Sunday, November 30, 2008

one week!


Tuesday, November 25, 2008

remembering sophia

one year since baby girl was taken, and i still can’t shake the feeling of sorrow that shrouds the situation. four years ago i cried because i thought 53 was too young... but 19? 19 was definitely too soon to go.

 

it wasn’t until after i picked out my outfit today that i realized i’m wearing the shirt that reminds me of you. i remember it was 4 or 5 years ago and i took you and ysa shopping. i was just casually looking at clothes in hollister, and you girls were following me. you had ysa distract me as you went to go pay for a shirt that you had seen me linger on, and came out with a smile on your face. “happy birthday,” you both said in unison, and i made you show me the receipt to make sure you hadn’t lifted it, and then gave you a hug and a kiss. that’s very sweet, sophie, you didn’t have to do that. and you said something along the lines of “whatever, ugly, you needed some new clothes.” little punk-ass, that’s what you were, a girl with a rebellious spirit and a giant heart. ridiculously talented and too smart, charming, and pretty for your own good.


too soon.

 

a year ago i was standing in a room and watching hundreds say goodbye to you, and my heart was breaking. breaking, because i saw your parents standing with the kind of sorrow that makes strong, held your friends’ hands as they leaned on my shoulders and cried, and i looked for God amongst hearts lost in the mire of tragic circumstance.

 

sometimes i get upset at the cloudy, amorphous, syncretic beliefs that characterize Vietnamese faith, but that day i remember watching your family and feeling proud. because i remembered how much Vietnamese people know how to suffer. and in the midst of that suffering, that is when they turn hardest towards God.
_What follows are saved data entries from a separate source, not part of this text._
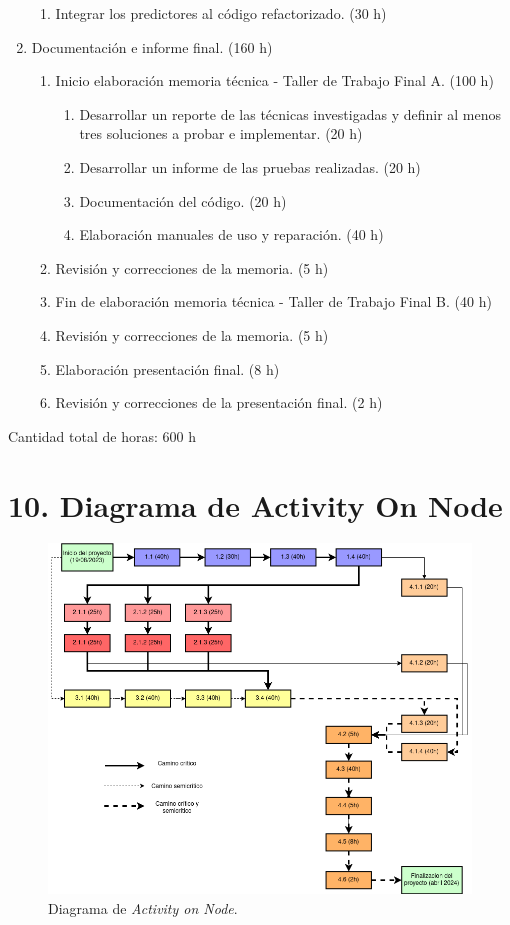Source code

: \documentclass[
11pt, %
]{charter}
\begin{document}
\begin{enumerate}
\begin{enumerate}
			\item Integrar los predictores al código refactorizado. (30 h)
		\end{enumerate}
\item Documentación e informe final. (160 h)
\begin{enumerate}
	\item Inicio elaboración memoria técnica - Taller de Trabajo Final A. (100 h)
		\begin{enumerate}
			\item Desarrollar un reporte de las técnicas investigadas y definir al menos tres soluciones a probar e implementar. (20 h)
			\item Desarrollar un informe de las pruebas realizadas. (20 h)
			\item Documentación del código. (20 h)
			\item Elaboración manuales de uso y reparación. (40 h)
		\end{enumerate}
	\item Revisión y correcciones de la memoria. (5 h)
	\item Fin de elaboración memoria técnica - Taller de Trabajo Final B. (40 h)
	\item Revisión y correcciones de la memoria. (5 h)
	\item Elaboración presentación final. (8 h)
	\item Revisión y correcciones de la presentación final. (2 h)
	\end{enumerate}
\end{enumerate}

Cantidad total de horas: 600 h

\section{10. Diagrama de Activity On Node}
\label{sec:AoN}


\begin{figure}[htpb]
\centering 
\includegraphics[width=.8\textwidth]{./aon.drawio.png}
\caption{Diagrama de \textit{Activity on Node}.}
\label{fig:AoN}
\end{figure}
\end{document}
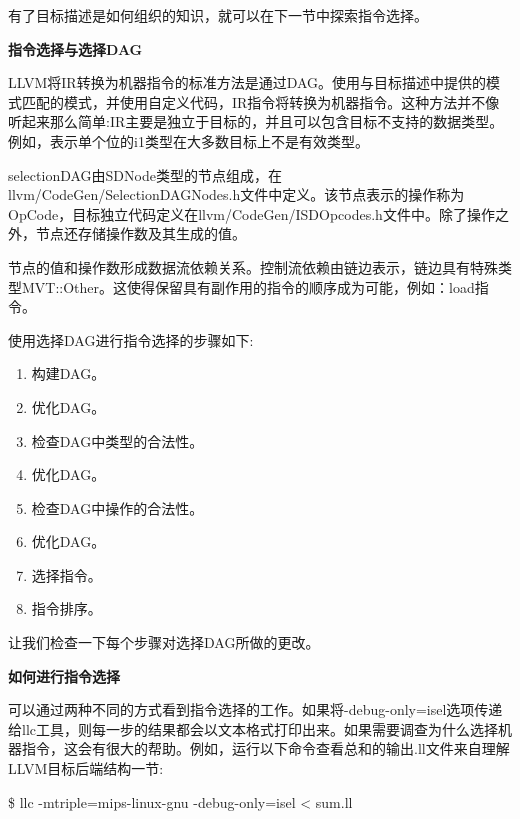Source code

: 有了目标描述是如何组织的知识，就可以在下一节中探索指令选择。\par

\hspace*{\fill} \par %
\textbf{指令选择与选择DAG}

LLVM将IR转换为机器指令的标准方法是通过DAG。使用与目标描述中提供的模式匹配的模式，并使用自定义代码，IR指令将转换为机器指令。这种方法并不像听起来那么简单:IR主要是独立于目标的，并且可以包含目标不支持的数据类型。例如，表示单个位的i1类型在大多数目标上不是有效类型。\par

selectionDAG由SDNode类型的节点组成，在llvm/CodeGen/SelectionDAGNodes.h文件中定义。该节点表示的操作称为OpCode，目标独立代码定义在llvm/CodeGen/ISDOpcodes.h文件中。除了操作之外，节点还存储操作数及其生成的值。\par

节点的值和操作数形成数据流依赖关系。控制流依赖由链边表示，链边具有特殊类型MVT::Other。这使得保留具有副作用的指令的顺序成为可能，例如：load指令。\par

使用选择DAG进行指令选择的步骤如下:\par

\begin{enumerate}
\item 构建DAG。
\item 优化DAG。
\item 检查DAG中类型的合法性。
\item 优化DAG。
\item 检查DAG中操作的合法性。
\item 优化DAG。
\item 选择指令。
\item 指令排序。
\end{enumerate}

让我们检查一下每个步骤对选择DAG所做的更改。\par

\hspace*{\fill} \par %
\textbf{如何进行指令选择}

可以通过两种不同的方式看到指令选择的工作。如果将-debug-only=isel选项传递给llc工具，则每一步的结果都会以文本格式打印出来。如果需要调查为什么选择机器指令，这会有很大的帮助。例如，运行以下命令查看总和的输出.ll文件来自理解LLVM目标后端结构一节:\par

\begin{tcolorbox}[colback=white,colframe=black]
\$ llc -mtriple=mips-linux-gnu -debug-only=isel < sum.ll
\end{tcolorbox}

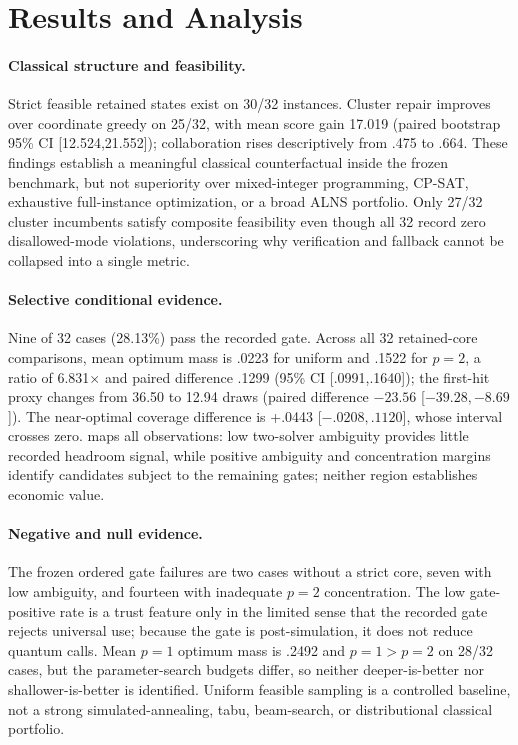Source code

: \section{Results and Analysis}
\label{sec:results}

\paragraph{Classical structure and feasibility.}
Strict feasible retained states exist on 30/32 instances. Cluster repair improves over coordinate greedy on 25/32, with mean score gain 17.019 (paired bootstrap 95\% CI [12.524,21.552]); collaboration rises descriptively from .475 to .664. These findings establish a meaningful classical counterfactual inside the frozen benchmark, but not superiority over mixed-integer programming, CP-SAT, exhaustive full-instance optimization, or a broad ALNS portfolio. Only 27/32 cluster incumbents satisfy composite feasibility even though all 32 record zero disallowed-mode violations, underscoring why verification and fallback cannot be collapsed into a single metric.

\paragraph{Selective conditional evidence.}
Nine of 32 cases (28.13\%) pass the recorded gate. Across all 32 retained-core comparisons, mean optimum mass is .0223 for uniform and .1522 for $p=2$, a ratio of 6.831$\times$ and paired difference .1299 (95\% CI [.0991,.1640]); the first-hit proxy changes from 36.50 to 12.94 draws (paired difference $-23.56$ [${-39.28},{-8.69}$]). The near-optimal coverage difference is +.0443 [${-.0208},.1120$], whose interval crosses zero.  maps all observations: low two-solver ambiguity provides little recorded headroom signal, while positive ambiguity and concentration margins identify candidates subject to the remaining gates; neither region establishes economic value.




\paragraph{Negative and null evidence.}
The frozen ordered gate failures are two cases without a strict core, seven with low ambiguity, and fourteen with inadequate $p=2$ concentration. The low gate-positive rate is a trust feature only in the limited sense that the recorded gate rejects universal use; because the gate is post-simulation, it does not reduce quantum calls. Mean $p=1$ optimum mass is .2492 and $p=1>p=2$ on 28/32 cases, but the parameter-search budgets differ, so neither deeper-is-better nor shallower-is-better is identified. Uniform feasible sampling is a controlled baseline, not a strong simulated-annealing, tabu, beam-search, or distributional classical portfolio.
Vietnamese people will never renounce faith simply because things are hard. some combination of historical determinism and God-created elements, but it was a comforting hope that was given to me that day, a hope that i cling to whenever i think about my people, and whenever i pray for your family.

 

i pray that God would be GOD to your parents—a God of comfort, a God of rest, a God of joy. for two people who have suffered much, i pray, God, that you would be more than that which they cling to when they need to endure; i pray that you would heal and restore and bring life where there has been death. i pray that you would see their willingness to lose homeland, comfort, a son, and now a daughter... i pray that you would honor the sacrifices that they have made, the diligence with which they have turned to you in the midst of pain, and i pray that you would reward them with a love and joy that is tangible and real.

 

rest in peace, baby. 

that feels easier to say than 

live in peace, everyone else.  

 

it’s crazy how a bullet entered a window one night and somehow the effect continues to shatter us.

a year later, and thousands are still angry and confused and lost.

you said that you would be glorified through this situation—


i’m still waiting.

 


Monday, November 10, 2008

today my roommate told me a story about someone kicking a dog until it barfed.

which sounds horrible, but it was a great story.